1. User sends NFXTM_TABLE_REPLACE request. The state is
remembered per client socket.
2. Within this transaction, the following commands operate on a
temporary table: NFXTM_CHAIN_NEW, NFXTM_CHAIN_DEL, NFXTM_CHAIN_
MOVE, NFXTM_CHAIN_SPLICE.
3. End transaction with NFXTM_STOP, or abort with NFXTM_ABORT.
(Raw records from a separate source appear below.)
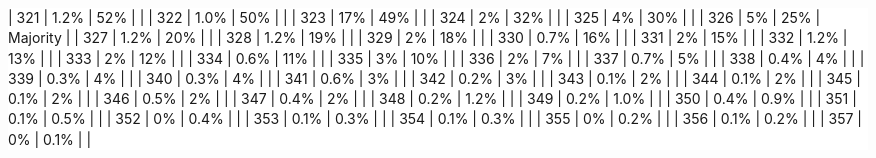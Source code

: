 | 321 | 1.2% | 52% |  |
| 322 | 1.0% | 50% |  |
| 323 | 17% | 49% |  |
| 324 | 2% | 32% |  |
| 325 | 4% | 30% |  |
| 326 | 5% | 25% | Majority |
| 327 | 1.2% | 20% |  |
| 328 | 1.2% | 19% |  |
| 329 | 2% | 18% |  |
| 330 | 0.7% | 16% |  |
| 331 | 2% | 15% |  |
| 332 | 1.2% | 13% |  |
| 333 | 2% | 12% |  |
| 334 | 0.6% | 11% |  |
| 335 | 3% | 10% |  |
| 336 | 2% | 7% |  |
| 337 | 0.7% | 5% |  |
| 338 | 0.4% | 4% |  |
| 339 | 0.3% | 4% |  |
| 340 | 0.3% | 4% |  |
| 341 | 0.6% | 3% |  |
| 342 | 0.2% | 3% |  |
| 343 | 0.1% | 2% |  |
| 344 | 0.1% | 2% |  |
| 345 | 0.1% | 2% |  |
| 346 | 0.5% | 2% |  |
| 347 | 0.4% | 2% |  |
| 348 | 0.2% | 1.2% |  |
| 349 | 0.2% | 1.0% |  |
| 350 | 0.4% | 0.9% |  |
| 351 | 0.1% | 0.5% |  |
| 352 | 0% | 0.4% |  |
| 353 | 0.1% | 0.3% |  |
| 354 | 0.1% | 0.3% |  |
| 355 | 0% | 0.2% |  |
| 356 | 0.1% | 0.2% |  |
| 357 | 0% | 0.1% |  |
5.12 Chain splicing (add/delete rules)
Chain splicing does a bulk deletion of zero or more consecutive
rules, followed by a bulk insertion of zero or more consecutive
rules, all done in an atomic fashion. It operates similar to
Perl's splice function on arrays.
The user starts a transaction with a NFXTM_CHAIN_SPLICE request,
supplying the name of the chain that is to be modified in a
NFXTA_NAME attribute. xtnetlink will take the read lock on the
table to prevent a table replace operation from interfering, and
will take the write lock on the chain.
1. While in this context, higher-level transactions like
NFXTM_TABLE_REPLACE, are rejected.
2. Send new rules (ordered list).
3. End transaction with NFXTM_STOP, or abort transaction entirely
with NFXTM_ABORT.
New rules:
1. Send NFXTM_RULE_NEW. Must occur within the context of
chain_splice.
2. NFXTM_STOP. This ends the current rule.
blubb
Request:
• NFXTA_NAME: Name of the chain to modify.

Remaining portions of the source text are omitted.